[DATA FOR REVIEW — start]
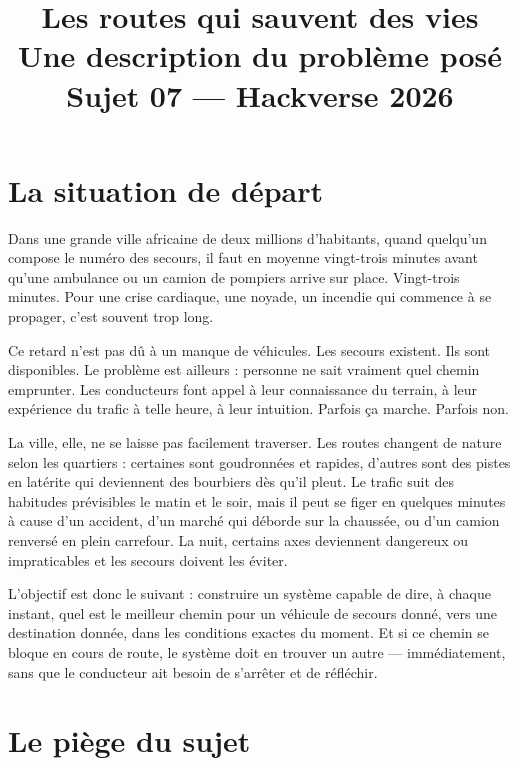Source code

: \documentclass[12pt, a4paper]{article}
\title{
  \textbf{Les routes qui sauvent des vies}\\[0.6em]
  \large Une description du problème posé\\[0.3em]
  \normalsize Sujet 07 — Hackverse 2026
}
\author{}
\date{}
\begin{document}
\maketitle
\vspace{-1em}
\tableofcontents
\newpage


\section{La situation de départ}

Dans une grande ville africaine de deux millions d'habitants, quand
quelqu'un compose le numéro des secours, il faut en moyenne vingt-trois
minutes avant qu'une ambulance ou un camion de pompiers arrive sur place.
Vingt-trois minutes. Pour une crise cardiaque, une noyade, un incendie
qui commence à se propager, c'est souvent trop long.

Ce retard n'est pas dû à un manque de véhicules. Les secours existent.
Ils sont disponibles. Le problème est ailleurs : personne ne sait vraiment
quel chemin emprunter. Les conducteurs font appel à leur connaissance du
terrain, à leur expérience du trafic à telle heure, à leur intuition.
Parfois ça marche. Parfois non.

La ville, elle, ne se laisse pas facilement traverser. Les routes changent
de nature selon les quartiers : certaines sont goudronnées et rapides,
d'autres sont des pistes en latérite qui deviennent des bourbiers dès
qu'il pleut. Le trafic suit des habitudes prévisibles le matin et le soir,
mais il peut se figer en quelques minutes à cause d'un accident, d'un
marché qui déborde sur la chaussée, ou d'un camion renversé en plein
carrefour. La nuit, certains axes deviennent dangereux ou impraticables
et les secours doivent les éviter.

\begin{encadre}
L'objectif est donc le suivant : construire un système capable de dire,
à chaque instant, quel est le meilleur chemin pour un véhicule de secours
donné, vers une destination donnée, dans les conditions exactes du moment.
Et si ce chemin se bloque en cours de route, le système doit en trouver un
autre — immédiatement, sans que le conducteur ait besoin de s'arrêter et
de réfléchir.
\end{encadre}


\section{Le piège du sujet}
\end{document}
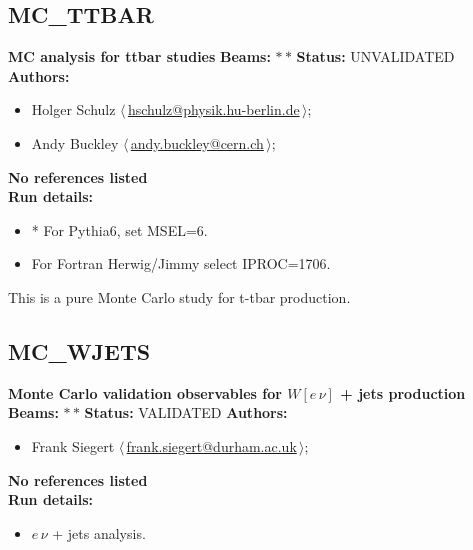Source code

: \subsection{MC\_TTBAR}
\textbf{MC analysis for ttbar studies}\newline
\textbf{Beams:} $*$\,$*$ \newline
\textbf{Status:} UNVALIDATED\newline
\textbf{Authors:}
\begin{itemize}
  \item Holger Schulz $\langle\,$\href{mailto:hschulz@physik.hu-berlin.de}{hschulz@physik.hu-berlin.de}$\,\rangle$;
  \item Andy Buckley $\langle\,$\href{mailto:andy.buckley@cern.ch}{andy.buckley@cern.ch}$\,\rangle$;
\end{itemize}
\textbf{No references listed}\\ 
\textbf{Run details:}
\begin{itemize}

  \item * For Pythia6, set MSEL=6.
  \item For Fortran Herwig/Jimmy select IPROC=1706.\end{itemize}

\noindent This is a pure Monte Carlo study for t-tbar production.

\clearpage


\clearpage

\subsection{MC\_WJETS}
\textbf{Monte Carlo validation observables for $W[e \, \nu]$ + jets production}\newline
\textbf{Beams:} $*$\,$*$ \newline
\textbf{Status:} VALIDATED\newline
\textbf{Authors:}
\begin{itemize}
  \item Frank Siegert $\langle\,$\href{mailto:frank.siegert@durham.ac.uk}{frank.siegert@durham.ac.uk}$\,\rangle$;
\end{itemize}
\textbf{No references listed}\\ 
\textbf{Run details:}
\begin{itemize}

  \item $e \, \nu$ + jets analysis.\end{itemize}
[DATA FOR REVIEW — finish]
[DATA FOR REVIEW — start]
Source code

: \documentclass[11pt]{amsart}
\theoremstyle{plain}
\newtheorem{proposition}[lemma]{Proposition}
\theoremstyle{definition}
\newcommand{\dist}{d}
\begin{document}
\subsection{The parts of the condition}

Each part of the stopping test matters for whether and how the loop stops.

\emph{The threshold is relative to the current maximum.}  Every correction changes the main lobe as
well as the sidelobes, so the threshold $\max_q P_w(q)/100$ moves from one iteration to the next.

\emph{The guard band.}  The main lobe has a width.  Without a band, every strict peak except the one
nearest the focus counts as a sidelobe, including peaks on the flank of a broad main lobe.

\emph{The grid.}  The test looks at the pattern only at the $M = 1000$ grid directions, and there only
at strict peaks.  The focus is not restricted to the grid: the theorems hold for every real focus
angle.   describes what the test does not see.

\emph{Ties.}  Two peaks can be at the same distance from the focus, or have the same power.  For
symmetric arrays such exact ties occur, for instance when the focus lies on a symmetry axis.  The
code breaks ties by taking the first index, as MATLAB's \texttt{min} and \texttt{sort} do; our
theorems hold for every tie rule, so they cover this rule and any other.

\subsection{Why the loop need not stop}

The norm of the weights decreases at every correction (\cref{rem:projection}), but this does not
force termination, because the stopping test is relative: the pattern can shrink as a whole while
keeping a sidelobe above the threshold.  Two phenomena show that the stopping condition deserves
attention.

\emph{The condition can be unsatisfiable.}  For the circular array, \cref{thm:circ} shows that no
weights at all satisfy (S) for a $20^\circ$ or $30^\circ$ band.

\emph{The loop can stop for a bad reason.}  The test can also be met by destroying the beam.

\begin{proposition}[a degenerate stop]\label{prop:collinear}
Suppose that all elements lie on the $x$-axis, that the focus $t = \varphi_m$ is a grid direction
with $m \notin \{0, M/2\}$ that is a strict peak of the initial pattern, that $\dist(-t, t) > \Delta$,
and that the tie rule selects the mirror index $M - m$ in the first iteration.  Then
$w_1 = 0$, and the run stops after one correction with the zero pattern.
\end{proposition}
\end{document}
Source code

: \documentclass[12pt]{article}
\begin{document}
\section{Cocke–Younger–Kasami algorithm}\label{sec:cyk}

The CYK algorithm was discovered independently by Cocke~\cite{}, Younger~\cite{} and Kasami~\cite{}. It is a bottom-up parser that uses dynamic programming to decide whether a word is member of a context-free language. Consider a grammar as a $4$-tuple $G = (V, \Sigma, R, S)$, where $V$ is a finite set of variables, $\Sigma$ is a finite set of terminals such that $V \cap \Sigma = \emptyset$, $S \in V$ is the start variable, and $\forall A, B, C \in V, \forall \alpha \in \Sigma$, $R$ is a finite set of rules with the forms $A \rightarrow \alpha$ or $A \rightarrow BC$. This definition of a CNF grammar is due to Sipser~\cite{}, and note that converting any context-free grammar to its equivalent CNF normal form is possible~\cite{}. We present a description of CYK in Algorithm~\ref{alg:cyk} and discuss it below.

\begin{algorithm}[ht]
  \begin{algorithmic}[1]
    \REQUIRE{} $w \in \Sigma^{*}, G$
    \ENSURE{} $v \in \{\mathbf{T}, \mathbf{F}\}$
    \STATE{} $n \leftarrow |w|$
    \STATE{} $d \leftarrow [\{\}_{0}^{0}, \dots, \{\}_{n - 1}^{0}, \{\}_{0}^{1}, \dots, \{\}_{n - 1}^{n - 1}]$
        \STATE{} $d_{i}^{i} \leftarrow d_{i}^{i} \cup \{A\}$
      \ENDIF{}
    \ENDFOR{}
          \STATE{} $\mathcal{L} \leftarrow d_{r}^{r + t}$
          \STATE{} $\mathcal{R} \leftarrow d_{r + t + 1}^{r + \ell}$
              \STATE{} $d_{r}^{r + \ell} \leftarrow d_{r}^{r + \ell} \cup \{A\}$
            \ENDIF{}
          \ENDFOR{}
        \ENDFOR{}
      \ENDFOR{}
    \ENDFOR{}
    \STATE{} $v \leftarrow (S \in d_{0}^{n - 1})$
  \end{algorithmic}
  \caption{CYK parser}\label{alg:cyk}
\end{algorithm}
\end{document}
[DATA FOR REVIEW — finish]
**EXERCISE**
Collect every line from the records above that contains the word "loop".

**TASK RESPONSE**
Each part of the stopping test matters for whether and how the loop stops.
\subsection{Why the loop need not stop}
\emph{The loop can stop for a bad reason.}  The test can also be met by destroying the beam.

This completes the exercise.